_WORK ITEM_
Determine how many lines of the listing contain the word "were". The reply is that number alone.

□ □ □ □ □

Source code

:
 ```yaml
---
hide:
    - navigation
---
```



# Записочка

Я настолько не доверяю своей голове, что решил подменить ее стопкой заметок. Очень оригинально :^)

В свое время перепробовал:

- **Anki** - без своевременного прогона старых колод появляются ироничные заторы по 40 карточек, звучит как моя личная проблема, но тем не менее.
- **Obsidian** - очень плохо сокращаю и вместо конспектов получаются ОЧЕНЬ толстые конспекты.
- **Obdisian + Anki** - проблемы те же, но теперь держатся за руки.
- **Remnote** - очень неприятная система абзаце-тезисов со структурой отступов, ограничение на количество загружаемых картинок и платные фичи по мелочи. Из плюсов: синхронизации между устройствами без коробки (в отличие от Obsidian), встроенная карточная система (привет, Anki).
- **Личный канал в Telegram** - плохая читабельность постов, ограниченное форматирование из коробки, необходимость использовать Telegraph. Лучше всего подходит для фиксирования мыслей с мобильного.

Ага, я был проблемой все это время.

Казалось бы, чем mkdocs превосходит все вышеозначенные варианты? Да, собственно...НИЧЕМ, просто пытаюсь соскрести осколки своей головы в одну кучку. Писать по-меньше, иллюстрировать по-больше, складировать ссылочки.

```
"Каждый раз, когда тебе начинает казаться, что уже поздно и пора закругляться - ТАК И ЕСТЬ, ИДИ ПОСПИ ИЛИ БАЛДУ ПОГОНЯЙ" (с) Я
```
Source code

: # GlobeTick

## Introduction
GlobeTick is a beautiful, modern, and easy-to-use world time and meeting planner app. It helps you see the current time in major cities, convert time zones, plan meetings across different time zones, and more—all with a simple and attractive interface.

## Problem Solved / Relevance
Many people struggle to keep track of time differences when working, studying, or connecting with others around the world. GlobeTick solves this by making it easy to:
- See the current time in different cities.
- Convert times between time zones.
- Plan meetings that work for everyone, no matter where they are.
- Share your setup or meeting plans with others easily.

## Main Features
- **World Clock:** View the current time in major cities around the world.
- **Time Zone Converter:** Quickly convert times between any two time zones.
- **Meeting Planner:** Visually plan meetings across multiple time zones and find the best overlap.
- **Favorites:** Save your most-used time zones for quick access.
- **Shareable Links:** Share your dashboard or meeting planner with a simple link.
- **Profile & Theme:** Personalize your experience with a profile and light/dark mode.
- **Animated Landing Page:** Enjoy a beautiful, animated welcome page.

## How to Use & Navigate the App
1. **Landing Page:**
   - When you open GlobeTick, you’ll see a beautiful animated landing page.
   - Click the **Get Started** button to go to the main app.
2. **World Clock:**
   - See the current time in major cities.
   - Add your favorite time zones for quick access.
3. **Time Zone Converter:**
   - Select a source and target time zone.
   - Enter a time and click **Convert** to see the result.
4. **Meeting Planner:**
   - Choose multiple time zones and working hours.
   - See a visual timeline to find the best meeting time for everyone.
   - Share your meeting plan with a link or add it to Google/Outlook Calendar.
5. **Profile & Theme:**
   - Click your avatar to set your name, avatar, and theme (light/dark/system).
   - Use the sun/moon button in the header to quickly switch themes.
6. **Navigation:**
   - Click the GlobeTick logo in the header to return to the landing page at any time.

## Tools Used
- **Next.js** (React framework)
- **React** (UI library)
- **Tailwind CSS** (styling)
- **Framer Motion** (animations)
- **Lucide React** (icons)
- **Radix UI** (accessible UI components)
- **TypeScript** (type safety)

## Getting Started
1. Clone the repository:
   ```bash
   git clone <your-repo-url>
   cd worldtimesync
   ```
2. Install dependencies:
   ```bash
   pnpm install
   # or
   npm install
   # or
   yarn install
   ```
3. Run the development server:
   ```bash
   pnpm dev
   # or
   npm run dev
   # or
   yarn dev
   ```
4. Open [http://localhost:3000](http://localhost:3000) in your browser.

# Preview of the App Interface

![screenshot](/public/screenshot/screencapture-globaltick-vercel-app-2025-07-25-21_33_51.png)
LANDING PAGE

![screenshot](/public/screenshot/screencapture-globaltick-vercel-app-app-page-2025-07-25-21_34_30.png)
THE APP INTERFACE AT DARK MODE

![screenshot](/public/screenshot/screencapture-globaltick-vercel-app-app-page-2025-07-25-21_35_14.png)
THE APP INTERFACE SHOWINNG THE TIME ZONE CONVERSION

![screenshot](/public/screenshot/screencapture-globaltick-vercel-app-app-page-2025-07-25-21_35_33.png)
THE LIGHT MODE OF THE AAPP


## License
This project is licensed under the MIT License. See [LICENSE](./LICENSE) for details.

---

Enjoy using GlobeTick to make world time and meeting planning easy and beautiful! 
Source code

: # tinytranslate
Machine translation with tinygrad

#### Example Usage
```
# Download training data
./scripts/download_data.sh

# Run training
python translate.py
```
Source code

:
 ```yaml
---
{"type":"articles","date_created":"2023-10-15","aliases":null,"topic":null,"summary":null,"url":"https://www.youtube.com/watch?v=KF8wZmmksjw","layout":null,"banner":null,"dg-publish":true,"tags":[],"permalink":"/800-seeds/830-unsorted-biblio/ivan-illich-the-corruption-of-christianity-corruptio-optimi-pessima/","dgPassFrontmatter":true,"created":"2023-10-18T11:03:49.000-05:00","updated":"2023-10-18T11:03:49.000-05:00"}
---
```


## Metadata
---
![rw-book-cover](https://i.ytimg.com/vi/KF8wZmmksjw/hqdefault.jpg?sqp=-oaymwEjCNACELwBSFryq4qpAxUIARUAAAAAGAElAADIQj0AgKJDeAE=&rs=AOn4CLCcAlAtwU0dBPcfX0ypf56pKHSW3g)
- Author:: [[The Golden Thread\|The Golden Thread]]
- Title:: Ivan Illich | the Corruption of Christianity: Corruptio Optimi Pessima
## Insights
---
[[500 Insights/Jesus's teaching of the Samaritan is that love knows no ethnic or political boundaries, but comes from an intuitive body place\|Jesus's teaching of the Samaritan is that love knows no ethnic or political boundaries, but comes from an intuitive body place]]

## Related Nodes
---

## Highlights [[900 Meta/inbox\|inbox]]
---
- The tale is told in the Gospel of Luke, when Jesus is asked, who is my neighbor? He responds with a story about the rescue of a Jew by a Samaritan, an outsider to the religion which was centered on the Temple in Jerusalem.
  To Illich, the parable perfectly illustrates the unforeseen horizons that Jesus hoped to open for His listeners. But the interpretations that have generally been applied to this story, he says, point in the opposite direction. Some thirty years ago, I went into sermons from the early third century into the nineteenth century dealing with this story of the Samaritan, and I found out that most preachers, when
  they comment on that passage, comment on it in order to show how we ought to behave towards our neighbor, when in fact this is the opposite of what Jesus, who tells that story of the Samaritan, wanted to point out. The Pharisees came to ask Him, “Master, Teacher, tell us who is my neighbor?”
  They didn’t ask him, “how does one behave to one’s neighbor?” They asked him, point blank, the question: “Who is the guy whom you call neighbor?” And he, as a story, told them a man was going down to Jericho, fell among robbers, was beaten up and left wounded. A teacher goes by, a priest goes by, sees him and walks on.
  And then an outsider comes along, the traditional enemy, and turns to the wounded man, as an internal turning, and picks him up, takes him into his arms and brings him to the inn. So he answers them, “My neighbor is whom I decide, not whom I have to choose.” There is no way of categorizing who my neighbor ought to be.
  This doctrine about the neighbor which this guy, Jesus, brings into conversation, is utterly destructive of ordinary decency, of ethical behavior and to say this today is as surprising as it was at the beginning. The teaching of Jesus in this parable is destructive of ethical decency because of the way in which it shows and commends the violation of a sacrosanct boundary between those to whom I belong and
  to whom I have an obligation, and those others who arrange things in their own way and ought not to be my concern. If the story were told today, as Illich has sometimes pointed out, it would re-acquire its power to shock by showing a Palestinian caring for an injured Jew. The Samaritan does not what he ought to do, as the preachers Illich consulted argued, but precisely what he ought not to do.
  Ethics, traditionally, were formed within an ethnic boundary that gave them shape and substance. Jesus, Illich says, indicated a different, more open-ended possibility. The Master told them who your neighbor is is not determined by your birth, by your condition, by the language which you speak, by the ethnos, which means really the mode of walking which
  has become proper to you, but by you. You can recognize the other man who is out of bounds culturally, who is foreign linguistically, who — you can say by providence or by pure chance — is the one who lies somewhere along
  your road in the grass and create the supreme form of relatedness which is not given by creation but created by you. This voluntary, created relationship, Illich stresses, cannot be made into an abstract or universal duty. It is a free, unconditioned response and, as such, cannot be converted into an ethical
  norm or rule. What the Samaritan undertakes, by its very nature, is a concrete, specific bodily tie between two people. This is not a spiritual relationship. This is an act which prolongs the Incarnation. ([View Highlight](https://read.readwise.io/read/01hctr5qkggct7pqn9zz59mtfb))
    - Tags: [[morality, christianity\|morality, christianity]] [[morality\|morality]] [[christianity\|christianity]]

□ □ □ □ □

_OUTPUT BELOW_
2